> _Data_:
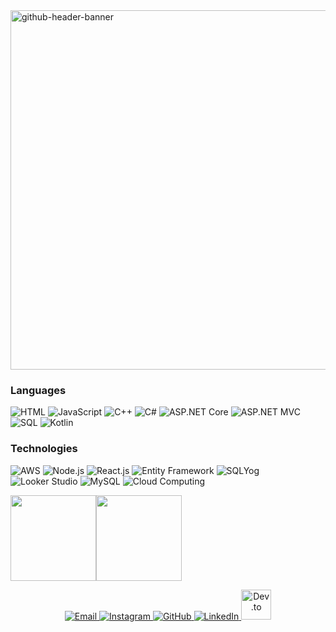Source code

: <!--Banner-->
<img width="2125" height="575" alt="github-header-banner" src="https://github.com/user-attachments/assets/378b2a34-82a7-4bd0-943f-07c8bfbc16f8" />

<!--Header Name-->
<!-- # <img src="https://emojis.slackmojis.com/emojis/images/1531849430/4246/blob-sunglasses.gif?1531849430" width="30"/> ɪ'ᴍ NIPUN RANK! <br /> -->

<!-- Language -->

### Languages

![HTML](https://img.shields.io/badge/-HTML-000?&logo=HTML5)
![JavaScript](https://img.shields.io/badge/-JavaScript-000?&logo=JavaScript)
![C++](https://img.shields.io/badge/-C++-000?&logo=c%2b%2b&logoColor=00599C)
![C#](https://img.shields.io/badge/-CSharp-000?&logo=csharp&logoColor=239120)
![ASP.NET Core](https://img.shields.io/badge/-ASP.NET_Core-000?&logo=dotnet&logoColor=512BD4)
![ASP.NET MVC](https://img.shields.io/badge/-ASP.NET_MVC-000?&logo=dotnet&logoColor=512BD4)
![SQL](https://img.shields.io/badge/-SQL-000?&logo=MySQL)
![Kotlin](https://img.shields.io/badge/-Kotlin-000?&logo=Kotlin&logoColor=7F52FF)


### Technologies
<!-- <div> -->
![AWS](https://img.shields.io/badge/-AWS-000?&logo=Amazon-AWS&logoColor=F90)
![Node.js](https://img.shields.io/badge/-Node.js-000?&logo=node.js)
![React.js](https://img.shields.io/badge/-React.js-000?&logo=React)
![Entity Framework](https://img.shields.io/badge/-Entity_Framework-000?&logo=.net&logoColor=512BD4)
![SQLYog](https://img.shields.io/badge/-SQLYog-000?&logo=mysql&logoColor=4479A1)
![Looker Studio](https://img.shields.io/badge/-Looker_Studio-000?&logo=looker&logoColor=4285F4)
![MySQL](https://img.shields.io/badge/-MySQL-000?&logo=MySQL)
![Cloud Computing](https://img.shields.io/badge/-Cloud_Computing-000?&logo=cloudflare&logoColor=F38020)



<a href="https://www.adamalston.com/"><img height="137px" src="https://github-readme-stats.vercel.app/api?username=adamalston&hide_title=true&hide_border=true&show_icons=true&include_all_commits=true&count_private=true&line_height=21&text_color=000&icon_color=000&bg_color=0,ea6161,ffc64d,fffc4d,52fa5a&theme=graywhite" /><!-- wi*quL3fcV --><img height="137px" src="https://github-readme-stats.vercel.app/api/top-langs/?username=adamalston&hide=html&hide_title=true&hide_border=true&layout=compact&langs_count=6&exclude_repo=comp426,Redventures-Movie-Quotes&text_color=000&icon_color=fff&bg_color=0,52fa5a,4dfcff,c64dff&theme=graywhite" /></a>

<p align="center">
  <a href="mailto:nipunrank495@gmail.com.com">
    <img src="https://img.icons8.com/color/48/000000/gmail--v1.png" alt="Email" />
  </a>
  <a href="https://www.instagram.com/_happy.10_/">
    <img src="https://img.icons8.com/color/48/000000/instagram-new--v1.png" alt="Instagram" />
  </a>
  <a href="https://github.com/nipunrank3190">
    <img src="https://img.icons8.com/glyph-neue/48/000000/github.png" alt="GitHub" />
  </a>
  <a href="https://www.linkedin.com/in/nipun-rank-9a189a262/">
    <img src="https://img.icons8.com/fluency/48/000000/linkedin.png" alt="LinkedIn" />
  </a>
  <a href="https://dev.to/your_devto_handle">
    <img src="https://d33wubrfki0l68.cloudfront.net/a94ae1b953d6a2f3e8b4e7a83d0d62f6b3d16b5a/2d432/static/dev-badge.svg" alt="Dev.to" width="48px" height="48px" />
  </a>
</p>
--
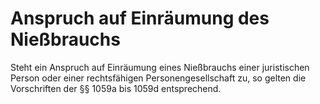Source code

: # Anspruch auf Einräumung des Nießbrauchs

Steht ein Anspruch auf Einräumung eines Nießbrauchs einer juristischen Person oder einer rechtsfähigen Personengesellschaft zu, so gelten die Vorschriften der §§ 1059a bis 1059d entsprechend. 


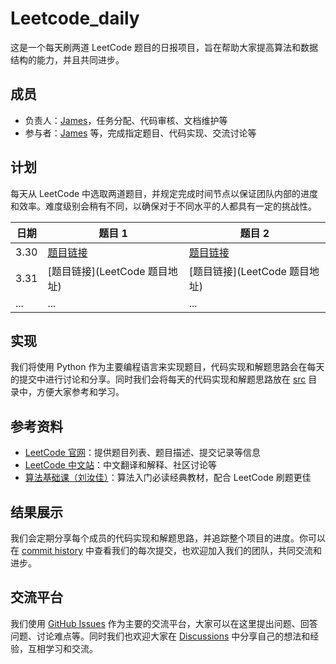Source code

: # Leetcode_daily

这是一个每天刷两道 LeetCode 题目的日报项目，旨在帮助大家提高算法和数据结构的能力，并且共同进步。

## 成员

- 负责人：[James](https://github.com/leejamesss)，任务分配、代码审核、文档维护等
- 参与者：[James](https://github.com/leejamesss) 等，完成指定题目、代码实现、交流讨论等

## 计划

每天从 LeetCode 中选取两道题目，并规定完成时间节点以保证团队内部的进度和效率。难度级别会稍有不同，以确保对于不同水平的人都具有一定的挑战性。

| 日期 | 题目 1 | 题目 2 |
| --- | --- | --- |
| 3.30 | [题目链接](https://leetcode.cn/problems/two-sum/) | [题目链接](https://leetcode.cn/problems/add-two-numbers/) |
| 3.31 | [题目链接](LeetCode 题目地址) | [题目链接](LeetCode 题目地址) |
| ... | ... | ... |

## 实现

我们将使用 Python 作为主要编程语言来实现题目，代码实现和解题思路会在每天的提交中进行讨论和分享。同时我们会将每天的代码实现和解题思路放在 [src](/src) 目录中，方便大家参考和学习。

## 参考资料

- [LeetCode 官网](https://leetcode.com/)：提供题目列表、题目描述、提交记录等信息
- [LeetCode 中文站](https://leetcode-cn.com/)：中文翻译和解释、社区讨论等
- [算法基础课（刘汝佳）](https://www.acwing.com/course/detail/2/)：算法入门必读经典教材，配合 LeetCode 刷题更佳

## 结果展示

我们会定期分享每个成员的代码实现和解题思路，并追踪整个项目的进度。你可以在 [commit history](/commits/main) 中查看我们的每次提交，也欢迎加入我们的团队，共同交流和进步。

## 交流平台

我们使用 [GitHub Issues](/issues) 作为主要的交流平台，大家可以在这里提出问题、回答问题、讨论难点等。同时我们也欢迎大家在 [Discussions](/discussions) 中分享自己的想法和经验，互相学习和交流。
---
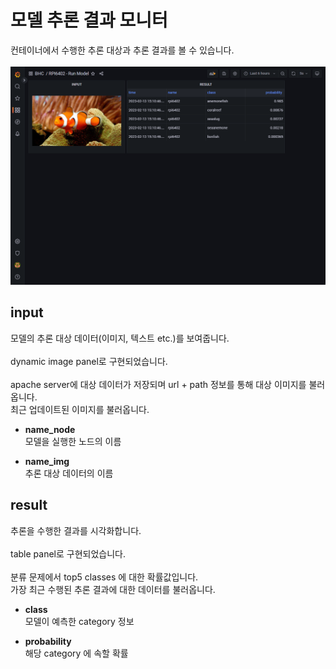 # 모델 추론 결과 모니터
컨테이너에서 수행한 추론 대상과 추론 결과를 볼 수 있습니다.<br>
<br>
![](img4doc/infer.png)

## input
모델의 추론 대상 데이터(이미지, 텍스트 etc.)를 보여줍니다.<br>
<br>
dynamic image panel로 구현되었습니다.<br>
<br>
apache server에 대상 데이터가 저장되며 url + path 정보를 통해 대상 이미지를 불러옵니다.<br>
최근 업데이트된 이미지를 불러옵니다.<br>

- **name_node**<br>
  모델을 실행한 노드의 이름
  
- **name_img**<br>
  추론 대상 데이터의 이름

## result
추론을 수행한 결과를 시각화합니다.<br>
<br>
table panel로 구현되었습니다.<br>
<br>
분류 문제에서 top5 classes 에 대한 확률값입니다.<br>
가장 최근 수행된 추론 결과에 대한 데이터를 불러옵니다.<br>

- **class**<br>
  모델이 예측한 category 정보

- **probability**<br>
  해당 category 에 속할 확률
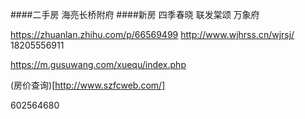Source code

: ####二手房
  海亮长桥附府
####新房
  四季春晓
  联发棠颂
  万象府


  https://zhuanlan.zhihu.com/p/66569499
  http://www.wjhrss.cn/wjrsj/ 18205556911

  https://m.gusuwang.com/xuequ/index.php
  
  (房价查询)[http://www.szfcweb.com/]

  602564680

> _What the exercise asks_:
Go through the listing above and find each line containing the string "dotnet"; copy those lines.

> _Output of the task_:
![ASP.NET Core](https://img.shields.io/badge/-ASP.NET_Core-000?&logo=dotnet&logoColor=512BD4)
![ASP.NET MVC](https://img.shields.io/badge/-ASP.NET_MVC-000?&logo=dotnet&logoColor=512BD4)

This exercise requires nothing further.